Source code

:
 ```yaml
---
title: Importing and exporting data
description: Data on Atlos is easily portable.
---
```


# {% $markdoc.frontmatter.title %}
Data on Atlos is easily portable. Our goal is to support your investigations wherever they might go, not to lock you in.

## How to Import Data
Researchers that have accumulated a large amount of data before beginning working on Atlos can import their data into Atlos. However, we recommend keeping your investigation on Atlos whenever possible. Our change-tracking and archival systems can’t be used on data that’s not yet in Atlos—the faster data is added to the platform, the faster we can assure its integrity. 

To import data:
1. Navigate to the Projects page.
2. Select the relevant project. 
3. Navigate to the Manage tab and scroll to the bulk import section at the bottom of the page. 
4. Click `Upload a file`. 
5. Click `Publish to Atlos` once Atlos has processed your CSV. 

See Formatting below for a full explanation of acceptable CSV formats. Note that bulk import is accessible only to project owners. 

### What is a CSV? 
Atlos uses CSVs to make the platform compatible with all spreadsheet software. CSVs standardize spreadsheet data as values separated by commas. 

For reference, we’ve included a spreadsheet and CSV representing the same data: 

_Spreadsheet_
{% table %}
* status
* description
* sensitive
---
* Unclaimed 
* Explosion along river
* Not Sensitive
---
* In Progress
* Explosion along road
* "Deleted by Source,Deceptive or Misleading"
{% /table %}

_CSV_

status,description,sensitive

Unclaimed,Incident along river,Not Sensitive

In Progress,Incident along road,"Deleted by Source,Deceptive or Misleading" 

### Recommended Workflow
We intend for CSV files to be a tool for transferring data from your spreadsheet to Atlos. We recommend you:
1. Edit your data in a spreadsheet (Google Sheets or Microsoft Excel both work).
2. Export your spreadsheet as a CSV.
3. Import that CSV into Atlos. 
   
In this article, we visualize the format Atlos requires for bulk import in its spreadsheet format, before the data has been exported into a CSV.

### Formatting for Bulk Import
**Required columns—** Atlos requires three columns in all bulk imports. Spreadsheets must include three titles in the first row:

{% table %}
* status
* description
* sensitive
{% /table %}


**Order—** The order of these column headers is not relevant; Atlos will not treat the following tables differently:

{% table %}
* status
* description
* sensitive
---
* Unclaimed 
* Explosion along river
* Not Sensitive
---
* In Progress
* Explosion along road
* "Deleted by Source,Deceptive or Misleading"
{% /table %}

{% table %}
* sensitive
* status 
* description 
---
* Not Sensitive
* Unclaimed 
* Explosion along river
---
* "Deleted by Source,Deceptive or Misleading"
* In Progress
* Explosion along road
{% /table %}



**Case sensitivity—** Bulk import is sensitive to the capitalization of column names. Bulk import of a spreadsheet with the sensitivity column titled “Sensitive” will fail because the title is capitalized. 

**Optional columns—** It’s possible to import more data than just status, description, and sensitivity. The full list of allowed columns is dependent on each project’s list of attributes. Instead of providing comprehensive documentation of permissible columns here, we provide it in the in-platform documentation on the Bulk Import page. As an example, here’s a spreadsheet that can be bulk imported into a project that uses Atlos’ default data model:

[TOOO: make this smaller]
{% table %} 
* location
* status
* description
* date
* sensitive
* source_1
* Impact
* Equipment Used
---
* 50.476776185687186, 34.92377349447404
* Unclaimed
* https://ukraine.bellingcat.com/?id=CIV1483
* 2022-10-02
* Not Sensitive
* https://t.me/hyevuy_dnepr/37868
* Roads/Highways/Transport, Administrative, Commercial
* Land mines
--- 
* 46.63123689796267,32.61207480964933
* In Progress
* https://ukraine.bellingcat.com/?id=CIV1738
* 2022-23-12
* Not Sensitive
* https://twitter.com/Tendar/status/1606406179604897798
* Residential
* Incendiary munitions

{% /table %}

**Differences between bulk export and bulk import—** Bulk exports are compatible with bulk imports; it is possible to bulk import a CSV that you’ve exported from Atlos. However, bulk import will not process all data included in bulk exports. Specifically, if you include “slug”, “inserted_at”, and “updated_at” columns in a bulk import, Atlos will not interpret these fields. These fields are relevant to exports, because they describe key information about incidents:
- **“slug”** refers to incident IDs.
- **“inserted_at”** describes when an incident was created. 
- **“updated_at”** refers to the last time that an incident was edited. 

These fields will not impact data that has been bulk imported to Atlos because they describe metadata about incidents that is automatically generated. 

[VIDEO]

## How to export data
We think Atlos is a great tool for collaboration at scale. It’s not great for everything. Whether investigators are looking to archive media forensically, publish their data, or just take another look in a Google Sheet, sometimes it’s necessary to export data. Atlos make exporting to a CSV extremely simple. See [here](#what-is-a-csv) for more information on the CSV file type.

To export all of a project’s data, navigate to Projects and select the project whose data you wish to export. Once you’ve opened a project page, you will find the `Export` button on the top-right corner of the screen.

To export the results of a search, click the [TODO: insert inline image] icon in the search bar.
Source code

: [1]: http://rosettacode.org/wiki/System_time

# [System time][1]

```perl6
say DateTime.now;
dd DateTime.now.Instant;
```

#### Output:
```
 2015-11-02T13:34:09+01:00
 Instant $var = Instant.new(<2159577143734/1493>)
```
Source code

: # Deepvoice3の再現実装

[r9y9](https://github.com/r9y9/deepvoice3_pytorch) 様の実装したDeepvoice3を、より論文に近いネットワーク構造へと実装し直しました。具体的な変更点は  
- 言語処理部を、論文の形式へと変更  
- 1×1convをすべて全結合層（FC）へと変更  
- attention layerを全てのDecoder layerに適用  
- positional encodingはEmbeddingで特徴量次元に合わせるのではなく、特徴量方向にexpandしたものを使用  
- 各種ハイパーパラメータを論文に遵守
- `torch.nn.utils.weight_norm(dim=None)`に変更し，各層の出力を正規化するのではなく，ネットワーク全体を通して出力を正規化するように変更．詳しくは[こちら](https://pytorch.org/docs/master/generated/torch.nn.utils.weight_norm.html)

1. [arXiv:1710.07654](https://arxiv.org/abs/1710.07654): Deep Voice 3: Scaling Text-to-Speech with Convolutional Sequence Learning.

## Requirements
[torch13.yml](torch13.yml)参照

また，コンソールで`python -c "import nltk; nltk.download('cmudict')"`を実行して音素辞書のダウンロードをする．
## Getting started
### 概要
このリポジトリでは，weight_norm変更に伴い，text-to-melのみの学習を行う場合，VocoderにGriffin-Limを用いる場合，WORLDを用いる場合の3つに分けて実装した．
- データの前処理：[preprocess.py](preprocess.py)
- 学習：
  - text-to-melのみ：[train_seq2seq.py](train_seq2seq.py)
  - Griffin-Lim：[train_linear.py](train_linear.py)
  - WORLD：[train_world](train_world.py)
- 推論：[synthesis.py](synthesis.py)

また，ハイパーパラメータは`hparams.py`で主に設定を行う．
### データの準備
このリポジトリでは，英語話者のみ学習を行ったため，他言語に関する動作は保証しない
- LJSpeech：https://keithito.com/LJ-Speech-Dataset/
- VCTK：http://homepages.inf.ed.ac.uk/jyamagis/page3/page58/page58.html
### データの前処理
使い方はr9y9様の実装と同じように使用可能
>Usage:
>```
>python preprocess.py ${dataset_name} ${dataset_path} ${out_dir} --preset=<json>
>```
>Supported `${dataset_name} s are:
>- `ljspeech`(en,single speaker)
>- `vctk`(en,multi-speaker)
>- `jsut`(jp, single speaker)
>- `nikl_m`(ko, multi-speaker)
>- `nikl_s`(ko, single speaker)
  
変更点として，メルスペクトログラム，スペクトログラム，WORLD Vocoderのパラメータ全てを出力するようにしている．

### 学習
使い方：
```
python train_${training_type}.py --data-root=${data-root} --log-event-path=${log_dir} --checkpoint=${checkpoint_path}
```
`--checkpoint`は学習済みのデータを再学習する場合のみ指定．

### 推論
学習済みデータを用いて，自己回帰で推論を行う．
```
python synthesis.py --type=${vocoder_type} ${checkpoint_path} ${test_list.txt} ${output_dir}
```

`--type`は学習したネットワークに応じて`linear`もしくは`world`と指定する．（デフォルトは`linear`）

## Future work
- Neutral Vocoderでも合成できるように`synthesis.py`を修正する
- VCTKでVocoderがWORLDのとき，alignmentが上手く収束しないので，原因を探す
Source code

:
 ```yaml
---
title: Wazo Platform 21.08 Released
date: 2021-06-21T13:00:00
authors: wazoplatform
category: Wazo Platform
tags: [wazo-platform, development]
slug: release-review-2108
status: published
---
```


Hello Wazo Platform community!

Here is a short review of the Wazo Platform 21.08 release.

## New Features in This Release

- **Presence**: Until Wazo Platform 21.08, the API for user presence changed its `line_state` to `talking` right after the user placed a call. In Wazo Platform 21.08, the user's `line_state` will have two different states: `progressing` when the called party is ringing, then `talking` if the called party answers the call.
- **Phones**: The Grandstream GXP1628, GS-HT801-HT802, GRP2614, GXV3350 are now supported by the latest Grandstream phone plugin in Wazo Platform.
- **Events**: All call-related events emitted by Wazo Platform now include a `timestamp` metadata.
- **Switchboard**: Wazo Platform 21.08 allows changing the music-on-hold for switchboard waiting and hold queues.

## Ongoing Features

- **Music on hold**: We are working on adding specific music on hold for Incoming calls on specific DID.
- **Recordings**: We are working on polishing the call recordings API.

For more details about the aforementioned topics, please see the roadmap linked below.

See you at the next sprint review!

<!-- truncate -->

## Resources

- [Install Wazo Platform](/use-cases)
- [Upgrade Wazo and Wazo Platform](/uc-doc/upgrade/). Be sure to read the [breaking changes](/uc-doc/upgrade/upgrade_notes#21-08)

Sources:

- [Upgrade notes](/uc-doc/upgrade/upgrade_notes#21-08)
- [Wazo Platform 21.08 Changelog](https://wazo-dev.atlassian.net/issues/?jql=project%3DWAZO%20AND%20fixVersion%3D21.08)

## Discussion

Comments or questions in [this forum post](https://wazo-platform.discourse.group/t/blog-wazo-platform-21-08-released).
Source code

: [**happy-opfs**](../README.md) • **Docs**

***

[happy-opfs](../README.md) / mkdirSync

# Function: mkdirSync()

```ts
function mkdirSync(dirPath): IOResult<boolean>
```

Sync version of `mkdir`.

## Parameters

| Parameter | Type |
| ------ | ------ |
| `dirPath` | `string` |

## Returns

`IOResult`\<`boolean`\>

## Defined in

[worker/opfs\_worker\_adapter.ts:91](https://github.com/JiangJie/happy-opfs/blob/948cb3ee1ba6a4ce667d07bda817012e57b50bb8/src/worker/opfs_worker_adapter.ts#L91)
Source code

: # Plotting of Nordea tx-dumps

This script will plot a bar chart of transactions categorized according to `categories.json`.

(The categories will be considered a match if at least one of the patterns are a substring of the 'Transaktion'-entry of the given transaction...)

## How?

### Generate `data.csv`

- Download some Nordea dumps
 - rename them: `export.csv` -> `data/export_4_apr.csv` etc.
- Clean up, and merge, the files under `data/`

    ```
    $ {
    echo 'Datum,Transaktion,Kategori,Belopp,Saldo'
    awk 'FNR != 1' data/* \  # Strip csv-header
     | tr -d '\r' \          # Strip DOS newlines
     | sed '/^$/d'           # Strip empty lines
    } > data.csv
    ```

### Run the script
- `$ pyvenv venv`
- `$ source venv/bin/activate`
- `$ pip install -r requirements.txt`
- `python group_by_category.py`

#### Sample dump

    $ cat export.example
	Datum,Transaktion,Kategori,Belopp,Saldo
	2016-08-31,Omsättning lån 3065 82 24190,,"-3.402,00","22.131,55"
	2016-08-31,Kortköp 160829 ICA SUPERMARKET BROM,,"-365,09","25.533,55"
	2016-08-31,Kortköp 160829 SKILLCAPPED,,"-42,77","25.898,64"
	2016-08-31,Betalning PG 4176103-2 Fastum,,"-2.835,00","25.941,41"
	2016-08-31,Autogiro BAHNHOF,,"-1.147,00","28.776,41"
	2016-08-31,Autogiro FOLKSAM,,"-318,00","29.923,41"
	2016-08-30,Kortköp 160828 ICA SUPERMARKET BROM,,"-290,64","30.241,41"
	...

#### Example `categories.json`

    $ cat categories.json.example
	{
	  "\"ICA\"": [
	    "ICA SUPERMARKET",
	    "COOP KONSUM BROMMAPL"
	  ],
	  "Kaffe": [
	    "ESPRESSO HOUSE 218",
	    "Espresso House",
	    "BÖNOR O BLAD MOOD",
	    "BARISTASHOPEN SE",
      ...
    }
---+---
■ Goal of the exercise
Repeat word for word the lines above that run from the line containing "For more details" through the line containing "- [Upgrade notes](/uc-doc/upgrade/upgrade_notes#21-08)", both ends included, and nothing else.

■ Answer box
For more details about the aforementioned topics, please see the roadmap linked below.

See you at the next sprint review!

<!-- truncate -->

## Resources

- [Install Wazo Platform](/use-cases)
- [Upgrade Wazo and Wazo Platform](/uc-doc/upgrade/). Be sure to read the [breaking changes](/uc-doc/upgrade/upgrade_notes#21-08)

Sources:

- [Upgrade notes](/uc-doc/upgrade/upgrade_notes#21-08)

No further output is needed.